What changed
RBI issued a master circular consolidating all prior instructions on Certificates of Deposit (CDs) as of June 30, 2008. No new policy changes were introduced; the circular merely updates and compiles existing guidelines into one reference document.
What it means for you
Banks and FIs now have a single source for CD issuance rules, reducing compliance ambiguity. The circular reaffirms that CDs remain a flexible short-term funding tool, with clear limits on maturity, minimum size, and subscriber eligibility. Reserve requirements (CRR/SLR) continue to apply on the issue price.
What you must do
- Update internal CD issuance policies to align with this master circular.
- Ensure CD documentation reflects the minimum deposit of Rs 1 lakh and multiples thereof.
- Verify that NRI subscriptions are clearly marked as non-repatriable and not endorsed to other NRIs.

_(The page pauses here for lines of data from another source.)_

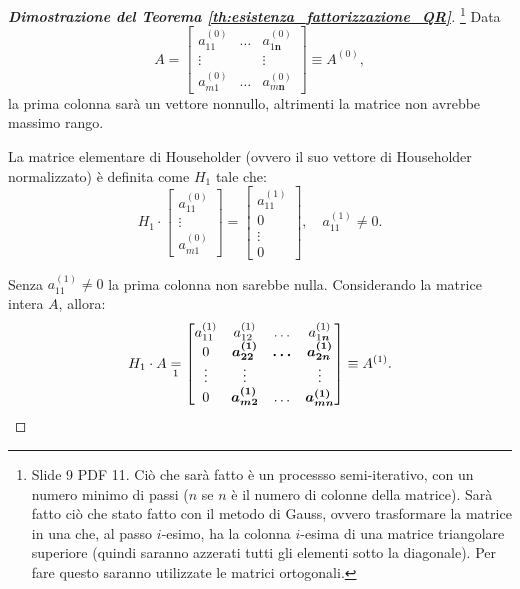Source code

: \begin{proof}[\textbf{Dimostrazione del Teorema \ref{th:esistenza_fattorizzazione_QR}}]\footnote{Slide 9 PDF 11. Ciò che sarà fatto è un processso semi-iterativo, con un numero minimo di passi ($n$ se $n$ è il numero di colonne della matrice). Sarà fatto ciò che stato fatto con il metodo di Gauss, ovvero trasformare la matrice in una che, al passo $i$-esimo, ha la colonna $i$-esima di una matrice triangolare superiore (quindi saranno azzerati tutti gli elementi sotto la diagonale). Per fare questo saranno utilizzate le matrici ortogonali.}
    Data
    \begin{equation*}
        A=\begin{bmatrix}
            a_{11}^{(0)}& \hdots & a_{1\boldsymbol n}^{(0)}\\
            \vdots & & \vdots\\
            a_{m1}^{(0)} &\hdots & a_{m\boldsymbol n}^{(0)}
        \end{bmatrix}\equiv A^{(0)},
    \end{equation*}
    la prima colonna sarà un vettore nonnullo, altrimenti la matrice non avrebbe massimo rango.
    
    La matrice elementare di Householder (ovvero il suo vettore di Householder normalizzato) è definita come $H_1$ tale che:
    \begin{equation*}
        H_1\cdot\begin{bmatrix}
            a_{11}^{(0)}\\
            \vdots\\
            a_{m1}^{(0)}
        \end{bmatrix}=\begin{bmatrix}
            a_{11}^{(1)}\\
            0\\
            \vdots\\
            0
        \end{bmatrix},\quad a_{11}^{(1)}\neq 0.
    \end{equation*}
    
    Senza $a_{11}^{(1)}\neq 0$ la prima colonna non sarebbe nulla. Considerando la matrice intera $A$, allora:
    \begin{equation*}
        H_1\cdot A \underset{\footnotemark}{=} 
        \begin{bmatrix}
            a_{11}^{(1)}& a_{12}^{(1)} &\hdots & a_{1\boldsymbol n}^{(1)}\\
            0 & \boldsymbol{a_{22}^{(1)}} & \boldsymbol\hdots & \boldsymbol{a_{2n}^{(1)}} \\
            \vdots & \boldsymbol{\vdots}  & & \boldsymbol{\vdots}\\
            0 & \boldsymbol{a_{m2}^{(1)}} & \hdots & \boldsymbol{a_{mn}^{(1)}}
        \end{bmatrix}\equiv A^{(1)}.
    \end{equation*}
    

\end{proof}
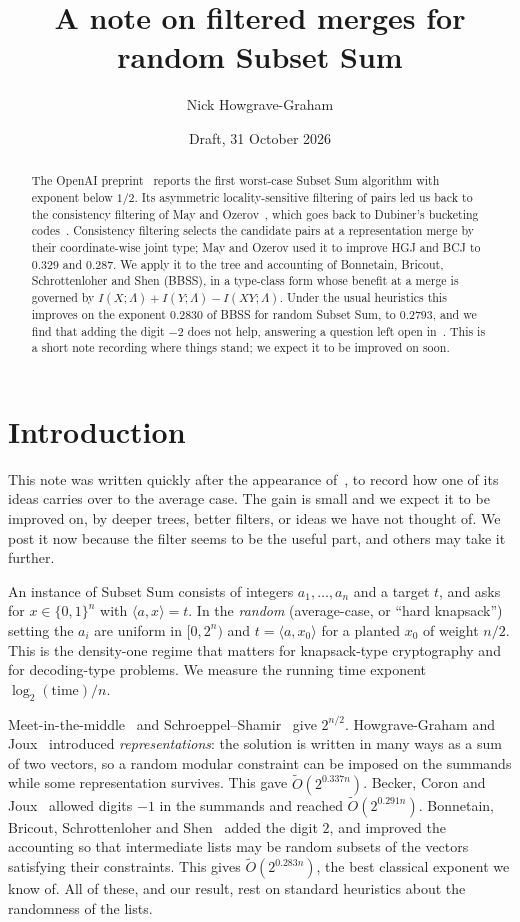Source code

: \documentclass[11pt]{article}
\title{A note on filtered merges for random Subset Sum}
\author{Nick Howgrave-Graham}
\date{Draft, 31 October 2026}
\theoremstyle{definition}
\theoremstyle{remark}
\newcommand{\Ot}{\widetilde{O}}
\begin{document}
\maketitle

\begin{abstract}
The OpenAI preprint~\cite{OAI26} reports the first worst-case Subset Sum algorithm with exponent below $1/2$. Its
asymmetric locality-sensitive filtering of pairs led us back to the consistency filtering of May and
Ozerov~\cite{Oze16}, which goes back to Dubiner's bucketing codes~\cite{Dub10}. Consistency filtering selects the
candidate pairs at a representation merge by their coordinate-wise joint type; May and Ozerov used it to improve HGJ
and BCJ to $0.329$ and $0.287$. We apply it to the tree and accounting of Bonnetain, Bricout,
Schrottenloher and Shen (BBSS), in a type-class form whose benefit at a merge is governed by
$I(X;\Lambda)+I(Y;\Lambda)-I(XY;\Lambda)$. Under the usual heuristics this improves on the exponent $0.2830$ of BBSS
for random Subset Sum, to $0.2793$, and we find that adding the digit $-2$ does not help, answering a question left
open in~\cite{Oze16}. This is a short note recording where things stand; we expect it to be improved on
soon.
\end{abstract}

\section{Introduction}
This note was written quickly after the appearance of~\cite{OAI26}, to record how one of its ideas carries over to
the average case. The gain is small and we expect it to be improved on, by deeper trees, better filters, or ideas we
have not thought of. We post it now because the filter seems to be the useful part, and others may take it further.

An instance of Subset Sum consists of integers $a_1,\dots,a_n$ and a target $t$, and asks for
$x\in\{0,1\}^n$ with $\langle a,x\rangle=t$. In the \emph{random} (average-case, or ``hard knapsack'') setting the
$a_i$ are uniform in $[0,2^n)$ and $t=\langle a,x_0\rangle$ for a planted $x_0$ of weight $n/2$. This is the
density-one regime that matters for knapsack-type cryptography and for decoding-type problems. We measure the
running time exponent $\log_2(\text{time})/n$.

Meet-in-the-middle~\cite{HS74} and Schroeppel--Shamir~\cite{SS81} give $2^{n/2}$. Howgrave-Graham and
Joux~\cite{HGJ10} introduced \emph{representations}: the solution is written in many ways as a sum of two vectors,
so a random modular constraint can be imposed on the summands while some representation survives. This gave
$\Ot(2^{0.337n})$. Becker, Coron and Joux~\cite{BCJ11} allowed digits $-1$ in the summands and reached
$\Ot(2^{0.291n})$. Bonnetain, Bricout, Schrottenloher and Shen~\cite{BBSS20} added the digit $2$, and improved the
accounting so that intermediate lists may be random subsets of the vectors satisfying their constraints. This gives
$\Ot(2^{0.283n})$, the best classical exponent we know of. All of these, and our result, rest on standard
heuristics about the randomness of the lists.
\end{document}

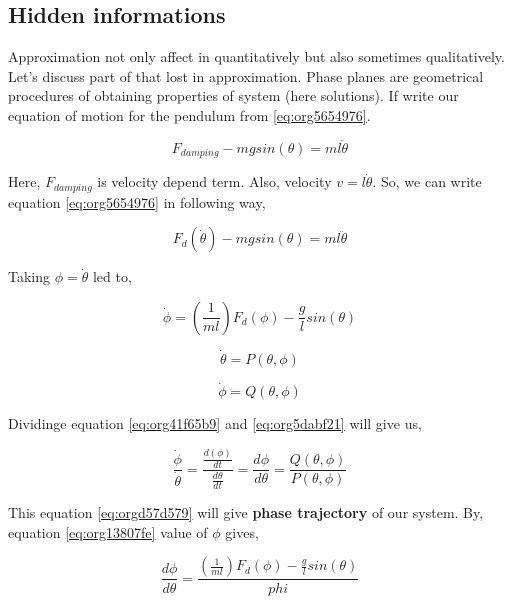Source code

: \documentclass[11pt,a4paper]{article}
\begin{document}
\subsection{Hidden informations}
\label{sec:orgb180ce9}

Approximation not only affect in quantitatively but also sometimes qualitatively. Let's discuss part of that lost in approximation. Phase planes are geometrical procedures of obtaining properties of system (here solutions). If write our equation of motion for the pendulum from \ref{eq:org5654976}.

\begin{equation*}
\label{eq:org56439d1}
F_{damping}-mgsin(\theta)=ml\ddot{\theta}
\end{equation*}

Here, \(F_{damping}\) is velocity depend term. Also, velocity \(v=l\dot{\theta}\). So, we can write equation \ref{eq:org5654976} in following way,


\begin{equation*}
\label{eq:org53aef96}
F_{d}(\dot{\theta})-mgsin(\theta)=ml\ddot{\theta}
\end{equation*}

Taking \(\phi=\dot{\theta}\) led to,

\begin{equation}
\label{eq:org13807fe}
\dot{\phi}=(\frac{1}{ml})F_{d}(\phi)-\frac{g}{l}sin(\theta)
\end{equation}

\begin{equation}
\label{eq:org5dabf21}
\dot{\theta} = P(\theta,\phi)
\end{equation}

\begin{equation}
\label{eq:org41f65b9}
\dot{\phi} = Q(\theta,\phi)
\end{equation}

Dividinge equation \ref{eq:org41f65b9} and \ref{eq:org5dabf21} will give us,

\begin{equation}
\label{eq:orgd57d579}
\frac{\dot{\phi}}{\dot{\theta}}= \frac{\frac{d(\phi)}{dt}}{\frac{d{\theta}}{dt}} = \frac{d\phi}{d\theta}= \frac{Q(\theta,\phi)}{P(\theta,\phi)}
\end{equation}

This equation \ref{eq:orgd57d579} will give \textbf{phase trajectory} of our system. By, equation \ref{eq:org13807fe} value of \(\phi\) gives,

\begin{equation}
\label{eq:org59e755d}
\frac{d\phi}{d\theta}=\frac{(\frac{1}{ml})F_{d}(\phi)-\frac{g}{l}sin(\theta)}{phi}
\end{equation}
\end{document}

- Maintain CRR and SLR on the issue price of CDs as per existing norms.
Who it affects
Scheduled commercial banks (excluding RRBs and LABs), All-India Financial Institutions permitted by RBI to issue CDs, Treasury and ALM desks of banks and FIs, Compliance and documentation teams
What is the minimum amount for a single CD subscription?
The minimum deposit from a single subscriber is Rs 1 lakh, and further subscriptions must be in multiples of Rs 1 lakh.

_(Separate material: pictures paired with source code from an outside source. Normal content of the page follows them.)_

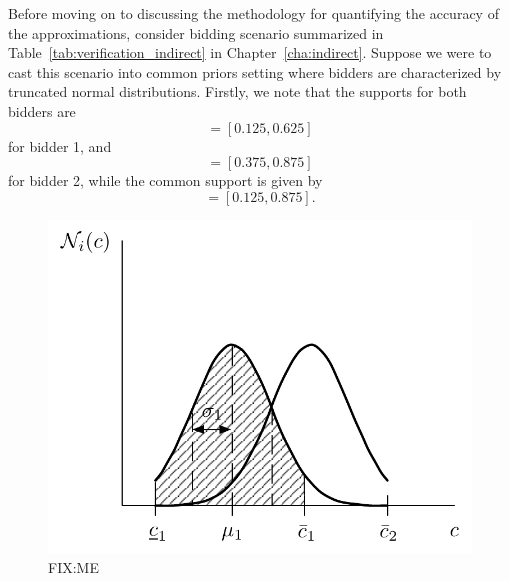 Before moving on to discussing the methodology for quantifying the accuracy of the approximations, consider bidding scenario summarized in Table~\ref{tab:verification_indirect} in Chapter~\ref{cha:indirect}. Suppose we were to cast this scenario into common priors setting where bidders are characterized by truncated normal distributions. Firstly, we note that the supports for both bidders are
\begin{equation*}
  [\underline{c}_1, \bar{c}_1] = [0.125, 0.625]
\end{equation*}
for bidder 1, and
\begin{equation*}
  [\underline{c}_2, \bar{c}_2] = [0.375, 0.875]
\end{equation*}
for bidder 2, while the common support is given by
\begin{equation*}
  [\underline{c}_1, \bar{c}_2] = [0.125, 0.875].
\end{equation*}

\begin{figure}[t]
  \includegraphics[width=\figsize]{Approximation/Figures/modelling_params}
  \caption{FIX:ME}
  \label{fig:modelling_params_approximation}
\end{figure}

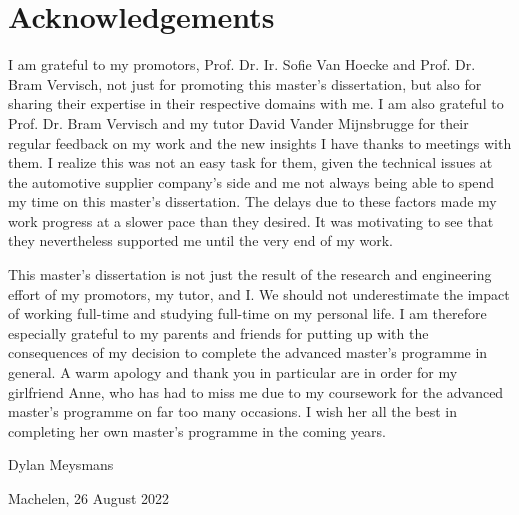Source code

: \chapter{Acknowledgements}

I am grateful to my promotors, Prof. Dr. Ir. Sofie Van Hoecke and Prof. Dr. Bram Vervisch, not just for promoting this master's dissertation, but also for sharing their expertise in their respective domains with me.
I am also grateful to Prof. Dr. Bram Vervisch and my tutor David Vander Mijnsbrugge for their regular feedback on my work and the new insights I have thanks to meetings with them.
I realize this was not an easy task for them, given the technical issues at the automotive supplier company's side and me not always being able to spend my time on this master's dissertation.
The delays due to these factors made my work progress at a slower pace than they desired.
It was motivating to see that they nevertheless supported me until the very end of my work.

This master's dissertation is not just the result of the research and engineering effort of my promotors, my tutor, and I.
We should not underestimate the impact of working full-time and studying full-time on my personal life.
I am therefore especially grateful to my parents and friends for putting up with the consequences of my decision to complete the advanced master's programme in general.
A warm apology and thank you in particular are in order for my girlfriend Anne, who has had to miss me due to my coursework for the advanced master's programme on far too many occasions.
I wish her all the best in completing her own master's programme in the coming years.

Dylan Meysmans

Machelen, 26 August 2022
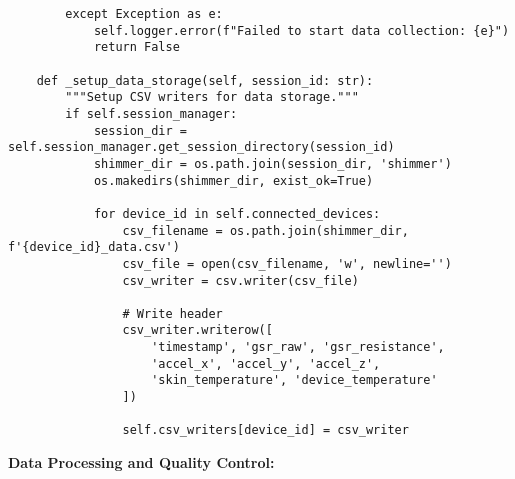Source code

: \documentclass[12pt,a4paper]{article}
\begin{document}
\begin{verbatim}
        except Exception as e:
            self.logger.error(f"Failed to start data collection: {e}")
            return False
    
    def _setup_data_storage(self, session_id: str):
        """Setup CSV writers for data storage."""
        if self.session_manager:
            session_dir = self.session_manager.get_session_directory(session_id)
            shimmer_dir = os.path.join(session_dir, 'shimmer')
            os.makedirs(shimmer_dir, exist_ok=True)
            
            for device_id in self.connected_devices:
                csv_filename = os.path.join(shimmer_dir, f'{device_id}_data.csv')
                csv_file = open(csv_filename, 'w', newline='')
                csv_writer = csv.writer(csv_file)
                
                # Write header
                csv_writer.writerow([
                    'timestamp', 'gsr_raw', 'gsr_resistance', 
                    'accel_x', 'accel_y', 'accel_z',
                    'skin_temperature', 'device_temperature'
                ])
                
                self.csv_writers[device_id] = csv_writer
\end{verbatim}

\textbf{Data Processing and Quality Control:}
\end{document}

Can NRIs invest in CDs, and are there any restrictions?
Yes, NRIs can subscribe to CDs only on a non-repatriable basis, which must be clearly stated on the certificate. Such CDs cannot be endorsed to another NRI in the secondary market.
What are the maturity ranges for CDs issued by banks vs. FIs?
Banks can issue CDs with maturity from 7 days to 1 year. Financial Institutions can issue CDs for a period of 1 year to 3 years from the date of issue.